### Problem description
Each line from the first down to the one containing "이렇게 분리하면 main" should be returned exactly as it appears below.

Data shown START

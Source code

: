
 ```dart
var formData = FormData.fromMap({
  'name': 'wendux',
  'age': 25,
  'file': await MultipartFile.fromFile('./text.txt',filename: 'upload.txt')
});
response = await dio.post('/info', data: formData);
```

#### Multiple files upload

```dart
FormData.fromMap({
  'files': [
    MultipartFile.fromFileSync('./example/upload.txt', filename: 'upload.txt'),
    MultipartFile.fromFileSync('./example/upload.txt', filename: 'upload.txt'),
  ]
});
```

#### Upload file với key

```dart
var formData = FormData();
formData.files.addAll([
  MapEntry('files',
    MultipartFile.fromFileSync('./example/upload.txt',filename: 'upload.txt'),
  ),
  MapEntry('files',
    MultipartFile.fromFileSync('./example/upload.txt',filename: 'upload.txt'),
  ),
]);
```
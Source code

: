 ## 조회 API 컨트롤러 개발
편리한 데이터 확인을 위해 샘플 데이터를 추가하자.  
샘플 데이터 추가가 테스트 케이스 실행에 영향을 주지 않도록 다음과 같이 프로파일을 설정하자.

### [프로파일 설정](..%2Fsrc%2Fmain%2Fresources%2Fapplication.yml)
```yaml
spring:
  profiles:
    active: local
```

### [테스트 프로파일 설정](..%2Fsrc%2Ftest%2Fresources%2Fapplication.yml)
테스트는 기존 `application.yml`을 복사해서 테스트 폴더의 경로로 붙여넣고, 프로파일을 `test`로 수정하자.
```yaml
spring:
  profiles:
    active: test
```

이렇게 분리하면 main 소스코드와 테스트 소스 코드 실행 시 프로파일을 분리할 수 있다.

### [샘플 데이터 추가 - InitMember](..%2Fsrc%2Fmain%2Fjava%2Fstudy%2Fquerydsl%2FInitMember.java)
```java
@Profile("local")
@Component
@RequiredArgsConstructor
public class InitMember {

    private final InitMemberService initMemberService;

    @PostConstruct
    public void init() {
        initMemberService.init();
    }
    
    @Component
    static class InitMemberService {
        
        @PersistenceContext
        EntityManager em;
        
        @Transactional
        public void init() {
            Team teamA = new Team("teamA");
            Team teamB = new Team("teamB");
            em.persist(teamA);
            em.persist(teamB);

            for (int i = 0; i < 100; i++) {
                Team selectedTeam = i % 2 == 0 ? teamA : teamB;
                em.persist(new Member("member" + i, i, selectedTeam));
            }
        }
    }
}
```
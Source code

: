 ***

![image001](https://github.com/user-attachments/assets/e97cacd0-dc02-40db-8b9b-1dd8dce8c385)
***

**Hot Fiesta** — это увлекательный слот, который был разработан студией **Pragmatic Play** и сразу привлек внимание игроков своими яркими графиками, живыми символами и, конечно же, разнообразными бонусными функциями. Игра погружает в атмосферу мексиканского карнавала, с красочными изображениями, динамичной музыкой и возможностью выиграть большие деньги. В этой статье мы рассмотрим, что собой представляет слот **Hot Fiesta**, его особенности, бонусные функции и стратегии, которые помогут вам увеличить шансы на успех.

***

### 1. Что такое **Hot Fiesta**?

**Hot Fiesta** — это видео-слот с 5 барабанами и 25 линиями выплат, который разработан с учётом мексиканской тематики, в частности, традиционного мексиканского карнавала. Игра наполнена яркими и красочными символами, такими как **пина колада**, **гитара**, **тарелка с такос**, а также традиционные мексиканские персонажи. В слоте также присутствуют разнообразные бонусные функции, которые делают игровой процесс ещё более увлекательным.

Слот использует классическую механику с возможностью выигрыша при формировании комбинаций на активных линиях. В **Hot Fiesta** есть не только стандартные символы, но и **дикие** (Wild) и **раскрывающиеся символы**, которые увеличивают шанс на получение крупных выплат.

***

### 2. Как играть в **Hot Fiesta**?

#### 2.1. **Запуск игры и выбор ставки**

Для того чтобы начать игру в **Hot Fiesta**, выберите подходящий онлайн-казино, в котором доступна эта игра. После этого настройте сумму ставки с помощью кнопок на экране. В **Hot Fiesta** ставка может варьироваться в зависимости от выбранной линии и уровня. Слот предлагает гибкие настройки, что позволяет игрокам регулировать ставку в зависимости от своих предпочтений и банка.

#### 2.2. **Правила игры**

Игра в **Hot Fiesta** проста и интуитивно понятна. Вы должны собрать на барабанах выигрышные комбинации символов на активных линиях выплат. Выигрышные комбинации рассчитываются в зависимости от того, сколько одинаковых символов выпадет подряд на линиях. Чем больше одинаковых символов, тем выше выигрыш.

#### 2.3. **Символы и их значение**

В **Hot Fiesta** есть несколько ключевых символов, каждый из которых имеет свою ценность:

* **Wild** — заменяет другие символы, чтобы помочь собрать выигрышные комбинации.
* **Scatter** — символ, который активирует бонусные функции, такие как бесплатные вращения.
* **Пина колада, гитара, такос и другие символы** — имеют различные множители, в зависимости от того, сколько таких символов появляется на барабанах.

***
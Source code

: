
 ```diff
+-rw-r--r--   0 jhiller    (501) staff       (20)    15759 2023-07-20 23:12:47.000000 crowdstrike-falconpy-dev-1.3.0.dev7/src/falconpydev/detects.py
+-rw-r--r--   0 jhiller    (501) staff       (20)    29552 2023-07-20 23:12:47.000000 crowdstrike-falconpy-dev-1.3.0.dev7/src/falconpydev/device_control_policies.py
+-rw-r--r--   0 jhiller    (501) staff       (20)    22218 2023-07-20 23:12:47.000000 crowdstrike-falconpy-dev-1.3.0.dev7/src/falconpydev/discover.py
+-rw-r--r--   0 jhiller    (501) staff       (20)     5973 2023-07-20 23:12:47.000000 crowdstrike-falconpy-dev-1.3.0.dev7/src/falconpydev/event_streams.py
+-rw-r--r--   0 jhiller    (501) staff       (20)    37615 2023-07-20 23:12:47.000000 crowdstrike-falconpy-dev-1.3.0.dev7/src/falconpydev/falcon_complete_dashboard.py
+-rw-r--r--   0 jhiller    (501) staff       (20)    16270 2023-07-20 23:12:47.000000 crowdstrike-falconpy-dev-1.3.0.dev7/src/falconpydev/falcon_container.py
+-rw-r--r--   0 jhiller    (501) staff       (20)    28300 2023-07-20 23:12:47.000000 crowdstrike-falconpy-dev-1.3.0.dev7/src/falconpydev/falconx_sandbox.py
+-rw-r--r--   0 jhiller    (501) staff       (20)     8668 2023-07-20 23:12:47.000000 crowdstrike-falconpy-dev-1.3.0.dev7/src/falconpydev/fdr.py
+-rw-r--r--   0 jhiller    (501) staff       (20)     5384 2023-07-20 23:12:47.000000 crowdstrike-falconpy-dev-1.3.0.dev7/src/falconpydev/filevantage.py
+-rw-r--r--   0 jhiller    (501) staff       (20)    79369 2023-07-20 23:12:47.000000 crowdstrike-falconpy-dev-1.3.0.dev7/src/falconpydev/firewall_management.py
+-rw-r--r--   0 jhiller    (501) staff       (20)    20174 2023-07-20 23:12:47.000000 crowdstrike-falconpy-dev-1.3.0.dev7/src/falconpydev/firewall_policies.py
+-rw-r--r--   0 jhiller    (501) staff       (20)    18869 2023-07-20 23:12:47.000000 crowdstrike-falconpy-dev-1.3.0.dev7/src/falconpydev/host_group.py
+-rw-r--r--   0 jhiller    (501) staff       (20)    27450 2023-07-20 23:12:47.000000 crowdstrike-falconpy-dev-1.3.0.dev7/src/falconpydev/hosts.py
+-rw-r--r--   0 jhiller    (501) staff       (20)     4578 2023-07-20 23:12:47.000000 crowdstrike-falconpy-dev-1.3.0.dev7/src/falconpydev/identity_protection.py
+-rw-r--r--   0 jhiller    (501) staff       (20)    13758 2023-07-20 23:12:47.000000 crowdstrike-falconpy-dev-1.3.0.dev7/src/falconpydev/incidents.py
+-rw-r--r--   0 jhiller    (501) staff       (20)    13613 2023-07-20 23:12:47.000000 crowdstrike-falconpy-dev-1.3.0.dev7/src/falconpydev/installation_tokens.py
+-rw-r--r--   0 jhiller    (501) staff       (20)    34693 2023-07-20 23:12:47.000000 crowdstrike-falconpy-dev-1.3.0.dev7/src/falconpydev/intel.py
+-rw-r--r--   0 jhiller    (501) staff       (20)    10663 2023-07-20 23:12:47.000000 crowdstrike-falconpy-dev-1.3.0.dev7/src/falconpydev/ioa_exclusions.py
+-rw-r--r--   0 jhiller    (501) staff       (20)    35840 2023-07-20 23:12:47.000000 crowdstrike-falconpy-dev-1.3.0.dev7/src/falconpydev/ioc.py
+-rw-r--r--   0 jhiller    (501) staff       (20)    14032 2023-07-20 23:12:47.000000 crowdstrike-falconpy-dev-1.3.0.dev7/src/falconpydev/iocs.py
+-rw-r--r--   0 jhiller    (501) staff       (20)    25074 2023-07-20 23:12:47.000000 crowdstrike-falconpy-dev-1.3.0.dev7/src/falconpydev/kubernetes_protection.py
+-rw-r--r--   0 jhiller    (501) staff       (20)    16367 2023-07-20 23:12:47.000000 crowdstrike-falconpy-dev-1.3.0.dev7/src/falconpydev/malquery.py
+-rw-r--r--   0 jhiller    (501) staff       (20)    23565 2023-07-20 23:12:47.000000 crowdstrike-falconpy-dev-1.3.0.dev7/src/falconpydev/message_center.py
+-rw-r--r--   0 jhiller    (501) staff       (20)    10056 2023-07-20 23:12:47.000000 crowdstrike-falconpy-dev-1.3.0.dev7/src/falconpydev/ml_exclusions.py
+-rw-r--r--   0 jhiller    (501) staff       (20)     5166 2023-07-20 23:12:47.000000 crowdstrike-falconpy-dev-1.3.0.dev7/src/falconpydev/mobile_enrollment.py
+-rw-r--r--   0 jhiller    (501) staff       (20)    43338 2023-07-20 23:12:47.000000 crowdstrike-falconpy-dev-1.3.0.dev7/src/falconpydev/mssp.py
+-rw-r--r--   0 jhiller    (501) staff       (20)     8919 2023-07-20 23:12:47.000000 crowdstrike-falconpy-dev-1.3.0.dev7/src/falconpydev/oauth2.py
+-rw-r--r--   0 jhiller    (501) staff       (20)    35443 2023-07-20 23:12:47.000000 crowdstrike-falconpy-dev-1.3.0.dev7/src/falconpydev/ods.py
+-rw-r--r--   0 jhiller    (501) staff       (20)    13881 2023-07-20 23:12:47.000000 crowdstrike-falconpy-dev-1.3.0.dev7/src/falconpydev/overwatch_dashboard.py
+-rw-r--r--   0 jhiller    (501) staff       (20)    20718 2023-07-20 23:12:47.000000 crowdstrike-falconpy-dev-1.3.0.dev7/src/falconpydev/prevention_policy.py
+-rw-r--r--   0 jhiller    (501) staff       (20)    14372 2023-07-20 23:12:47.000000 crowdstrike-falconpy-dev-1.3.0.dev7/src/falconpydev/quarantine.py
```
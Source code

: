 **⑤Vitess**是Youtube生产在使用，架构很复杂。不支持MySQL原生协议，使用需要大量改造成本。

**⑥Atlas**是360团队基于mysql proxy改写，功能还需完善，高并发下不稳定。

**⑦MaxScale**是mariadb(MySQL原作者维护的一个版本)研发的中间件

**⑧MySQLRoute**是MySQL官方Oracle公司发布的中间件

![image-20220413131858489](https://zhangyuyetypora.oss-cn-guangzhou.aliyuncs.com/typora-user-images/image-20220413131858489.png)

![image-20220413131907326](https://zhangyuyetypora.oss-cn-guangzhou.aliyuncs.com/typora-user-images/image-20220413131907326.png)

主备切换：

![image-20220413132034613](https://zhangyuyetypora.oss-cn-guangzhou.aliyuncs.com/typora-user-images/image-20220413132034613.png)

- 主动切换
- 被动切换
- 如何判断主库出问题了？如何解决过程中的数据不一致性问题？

Data shown END

### Task result
Source code

:
 ```dart
var formData = FormData.fromMap({
  'name': 'wendux',
  'age': 25,
  'file': await MultipartFile.fromFile('./text.txt',filename: 'upload.txt')
});
response = await dio.post('/info', data: formData);
```

#### Multiple files upload

```dart
FormData.fromMap({
  'files': [
    MultipartFile.fromFileSync('./example/upload.txt', filename: 'upload.txt'),
    MultipartFile.fromFileSync('./example/upload.txt', filename: 'upload.txt'),
  ]
});
```

#### Upload file với key

```dart
var formData = FormData();
formData.files.addAll([
  MapEntry('files',
    MultipartFile.fromFileSync('./example/upload.txt',filename: 'upload.txt'),
  ),
  MapEntry('files',
    MultipartFile.fromFileSync('./example/upload.txt',filename: 'upload.txt'),
  ),
]);
```
Source code

: ## 조회 API 컨트롤러 개발
편리한 데이터 확인을 위해 샘플 데이터를 추가하자.  
샘플 데이터 추가가 테스트 케이스 실행에 영향을 주지 않도록 다음과 같이 프로파일을 설정하자.

### [프로파일 설정](..%2Fsrc%2Fmain%2Fresources%2Fapplication.yml)
```yaml
spring:
  profiles:
    active: local
```

### [테스트 프로파일 설정](..%2Fsrc%2Ftest%2Fresources%2Fapplication.yml)
테스트는 기존 `application.yml`을 복사해서 테스트 폴더의 경로로 붙여넣고, 프로파일을 `test`로 수정하자.
```yaml
spring:
  profiles:
    active: test
```

이렇게 분리하면 main 소스코드와 테스트 소스 코드 실행 시 프로파일을 분리할 수 있다.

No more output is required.